Anyone else building persistent memory for local LLM agents? Here's my approach

Posted by New_Election2109@reddit | LocalLLaMA | View on Reddit | 17 comments

Been hitting the same wall for a while: every new session with an LLM agent starts from zero. You explain your stack, your constraints, your decisions — then open a new chat and do it all again.

Been working on an approach to this — a local daemon called Mnemostroma that sits between you and your agents and builds memory silently in the background.

**How it works:**

- Watches conversation I/O and extracts what actually matters (decisions, constraints, key facts)

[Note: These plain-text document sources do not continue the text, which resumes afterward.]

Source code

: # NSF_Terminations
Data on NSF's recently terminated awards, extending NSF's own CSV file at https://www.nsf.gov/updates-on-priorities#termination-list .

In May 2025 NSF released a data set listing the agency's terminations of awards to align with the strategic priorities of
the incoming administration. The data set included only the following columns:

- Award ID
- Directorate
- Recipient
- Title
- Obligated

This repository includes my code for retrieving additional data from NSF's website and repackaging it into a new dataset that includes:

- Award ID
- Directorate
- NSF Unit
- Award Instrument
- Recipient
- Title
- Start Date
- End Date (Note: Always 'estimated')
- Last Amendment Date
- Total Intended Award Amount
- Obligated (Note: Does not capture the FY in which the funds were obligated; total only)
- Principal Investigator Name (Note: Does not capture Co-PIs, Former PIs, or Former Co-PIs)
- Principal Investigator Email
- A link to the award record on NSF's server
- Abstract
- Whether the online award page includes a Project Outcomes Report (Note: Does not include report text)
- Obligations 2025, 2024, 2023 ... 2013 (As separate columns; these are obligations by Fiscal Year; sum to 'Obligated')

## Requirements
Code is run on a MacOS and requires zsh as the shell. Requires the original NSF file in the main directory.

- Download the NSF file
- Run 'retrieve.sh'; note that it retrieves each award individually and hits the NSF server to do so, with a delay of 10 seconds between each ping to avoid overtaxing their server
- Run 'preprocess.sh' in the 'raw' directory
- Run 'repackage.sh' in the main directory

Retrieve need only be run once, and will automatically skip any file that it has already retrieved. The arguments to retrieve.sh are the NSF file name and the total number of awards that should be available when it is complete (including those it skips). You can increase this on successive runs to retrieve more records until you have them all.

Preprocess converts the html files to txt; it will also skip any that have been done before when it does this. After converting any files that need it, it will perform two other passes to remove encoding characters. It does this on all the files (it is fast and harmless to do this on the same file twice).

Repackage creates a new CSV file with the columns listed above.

- Compresses into structured multi-layer memory — not raw logs

- Surfaces it back via MCP tools when relevant (\~20ms retrieval)

- Forgets low-value noise gradually, keeps important decisions long-term

- Fully offline — SQLite + ONNX INT8, no cloud, no Docker, no torch

**The design choice I keep questioning:**

The agent only *reads* memory — it never writes it. A separate Observer pipeline does all the watching and storing in the background. Feels cleaner and harder to corrupt, but curious if others would want the agent to annotate its own memory directly.

**Current state:** v1.8.1 beta, 400+ tests passing, \~420 MB RAM baseline. Not on PyPI yet.

Works with Claude Desktop, Claude Code, Cursor, Windsurf, Zed — anything that speaks MCP.

Code and install instructions in the repo if anyone wants to poke at it:

https://github.com/GG-QandV/mnemostroma

Curious how others are handling this — stuffing everything into system prompt, RAG over transcripts, something else entirely?